Acredita-se agora que um funcionário do departamento de construção de Crans-Montana seja o suspeito. Em uma investigação de incêndio fatal Réveillon na estação de esqui suíça, foi anunciado nesta quarta-feira, 20 de maio, pelo Ministério Público do cantão de Valais.
O Ministério Público confirmou a informação à rádio e televisão públicas suíças (RTS), dizendo que o funcionário municipal foi informado da sua condição de suspeito na terça-feira, quando a polícia o entrevistou como testemunha na investigação da tragédia que matou 41 pessoas e feriu 115.
A nova acusação eleva para 14 o número de pessoas visadas pela investigação criminal, incluindo vários atuais e antigos eleitos e funcionários do município, cujos responsáveis reconheceram a falta de inspeções de segurança e de incêndio no bar desde 2019, após a tragédia.
O fogo foi iniciado por faíscas de velas de “fonte”.
A tragédia, ocorrida em plena celebração do Ano Novo, atingiu principalmente adolescentes e jovens, muitos dos quais eram estrangeiros, sobretudo italianos e franceses.

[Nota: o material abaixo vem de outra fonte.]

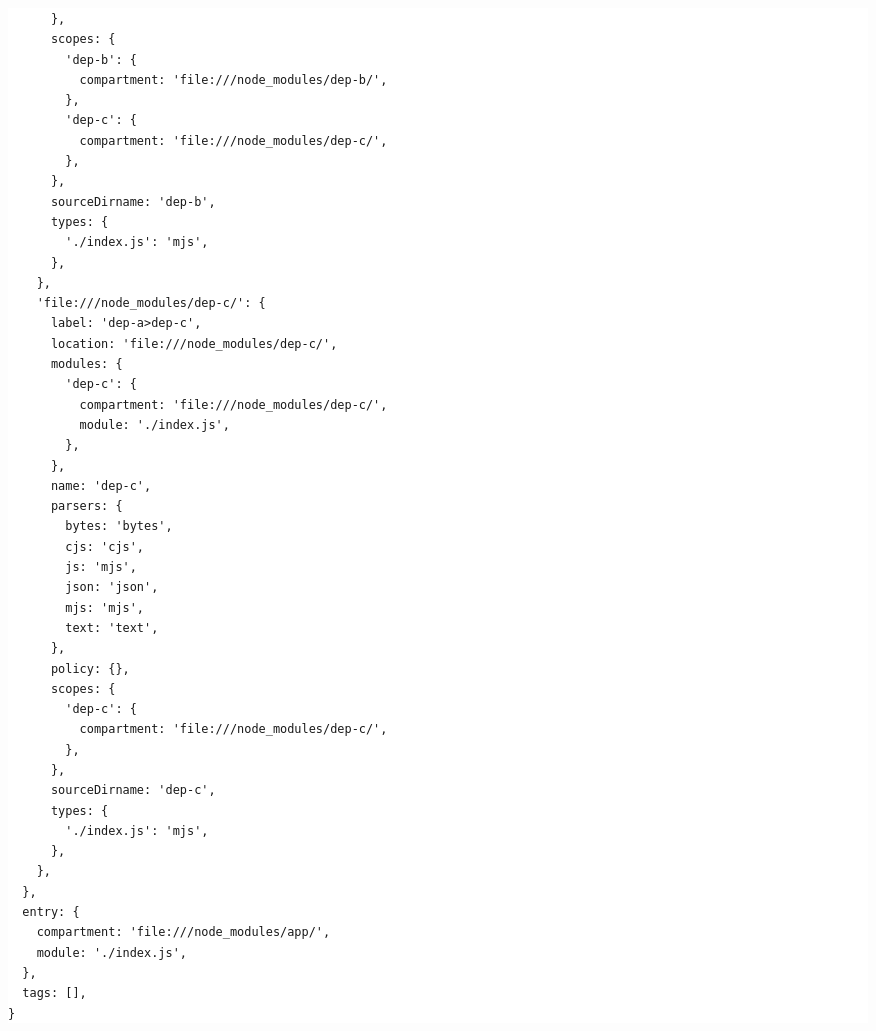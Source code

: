           },
          scopes: {
            'dep-b': {
              compartment: 'file:///node_modules/dep-b/',
            },
            'dep-c': {
              compartment: 'file:///node_modules/dep-c/',
            },
          },
          sourceDirname: 'dep-b',
          types: {
            './index.js': 'mjs',
          },
        },
        'file:///node_modules/dep-c/': {
          label: 'dep-a>dep-c',
          location: 'file:///node_modules/dep-c/',
          modules: {
            'dep-c': {
              compartment: 'file:///node_modules/dep-c/',
              module: './index.js',
            },
          },
          name: 'dep-c',
          parsers: {
            bytes: 'bytes',
            cjs: 'cjs',
            js: 'mjs',
            json: 'json',
            mjs: 'mjs',
            text: 'text',
          },
          policy: {},
          scopes: {
            'dep-c': {
              compartment: 'file:///node_modules/dep-c/',
            },
          },
          sourceDirname: 'dep-c',
          types: {
            './index.js': 'mjs',
          },
        },
      },
      entry: {
        compartment: 'file:///node_modules/app/',
        module: './index.js',
      },
      tags: [],
    }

Os primeiros elementos da investigação mostram isso. O fogo foi iniciado por faíscas de velas de “fonte”. Isso acendeu a espuma absorvente de som no teto do porão do Constellation Bar.
O principal acusado da investigação, Jacques Moretti, coproprietário francês com sua esposa Jessica O Bar Le Constellation, por sua vez, será ouvido novamente no dia 5 de junho.
Sua audiência final, marcada para 7 de abril, foi adiada depois que seus advogados apresentaram atestados médicos.